Almost two-thirds of women were fully capable of functional shoulder rotation; the proportion able to perform this maneuver, however, declined with increasing age and was markedly lower in women who received help with ADLs than in women with only moderate disability. More detailed results of the shoulder rotation assessment are presented in Chapter 4, Table 4.9. Pain on motion of the hips was present in only one-quarter of women and was not related to either age or level of disability.
Knee extensor (quadriceps) muscle strength and hip flexor (iliopsoas) muscle strength were determined using a Nicholas Manual Muscle Tester (Model # BK-7454, Fred Sammons, Inc., Burr Ridge, IL), a hand-held dynamometer that measures the peak force required to break an isometric contraction as the examiner applies force against the subject. Tests were conducted with the participant seated comfortably in a hard chair. The dynamometer was placed a few inches above the right ankle between the medial and lateral malleolus for the knee extension test and immediately proximal to the femoral condyles at the distal thigh for the hip flexion test. Participants were instructed to push against the dynamometer as hard as they could, and the examiner then pushed hard enough to break the contraction.

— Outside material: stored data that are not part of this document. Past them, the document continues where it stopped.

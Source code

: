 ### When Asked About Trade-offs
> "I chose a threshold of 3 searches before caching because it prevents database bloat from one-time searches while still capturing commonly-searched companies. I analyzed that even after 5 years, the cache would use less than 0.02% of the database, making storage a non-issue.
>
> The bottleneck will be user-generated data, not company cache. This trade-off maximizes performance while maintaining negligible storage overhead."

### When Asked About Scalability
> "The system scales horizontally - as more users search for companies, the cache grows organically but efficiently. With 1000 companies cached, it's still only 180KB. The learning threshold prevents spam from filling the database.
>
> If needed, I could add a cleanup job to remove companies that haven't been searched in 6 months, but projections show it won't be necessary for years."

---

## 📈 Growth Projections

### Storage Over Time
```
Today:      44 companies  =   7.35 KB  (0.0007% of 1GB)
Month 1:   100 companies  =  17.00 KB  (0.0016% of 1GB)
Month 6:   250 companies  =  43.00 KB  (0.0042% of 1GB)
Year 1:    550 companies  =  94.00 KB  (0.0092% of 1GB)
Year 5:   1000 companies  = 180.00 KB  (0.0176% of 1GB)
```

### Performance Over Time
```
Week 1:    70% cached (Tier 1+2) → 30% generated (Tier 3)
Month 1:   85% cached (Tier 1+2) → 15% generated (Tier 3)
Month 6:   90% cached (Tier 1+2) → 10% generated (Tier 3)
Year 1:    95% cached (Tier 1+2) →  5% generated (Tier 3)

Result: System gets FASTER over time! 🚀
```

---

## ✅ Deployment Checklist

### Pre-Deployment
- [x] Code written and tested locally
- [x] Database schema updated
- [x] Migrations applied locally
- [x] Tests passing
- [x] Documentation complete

Results of functional tests of lower extremity muscle strength are shown in Table 12.7; results of tests of upper extremity muscle strength are given in Chapter 4, Tables 4.6 through 4.8. Over three-quarters of these elderly, disabled women were able to complete tests of hip flexor and knee extensor muscle strength; however, the proportion able to perform the tests declined with increasing age and was lower among those with ADL difficulty, particularly among those receiving help with ADLs, than among those with moderate disability.
Among those who completed testing, the mean and median values for both hip flexor strength and knee extensor strength declined with increasing age and were higher among those with moderate disability than women who received help with ADLs. These data support the validity of functional testing performed in the home by trained nurses on older, disabled women.
As expected, arthritis was the most common condition reported by women in the WHAS. It affected multiple joints and frequently caused knee pain which was most severe going up and down steps. Physical examination confirmed the frequent knee involvement and also clarified the other joints affected. Most often arthritis was managed with medications, although a small proportion had surgical treatment. Symptoms and examination findings in older women with disability provide insight into the relationship of musculoskeletal disease with severity of disability.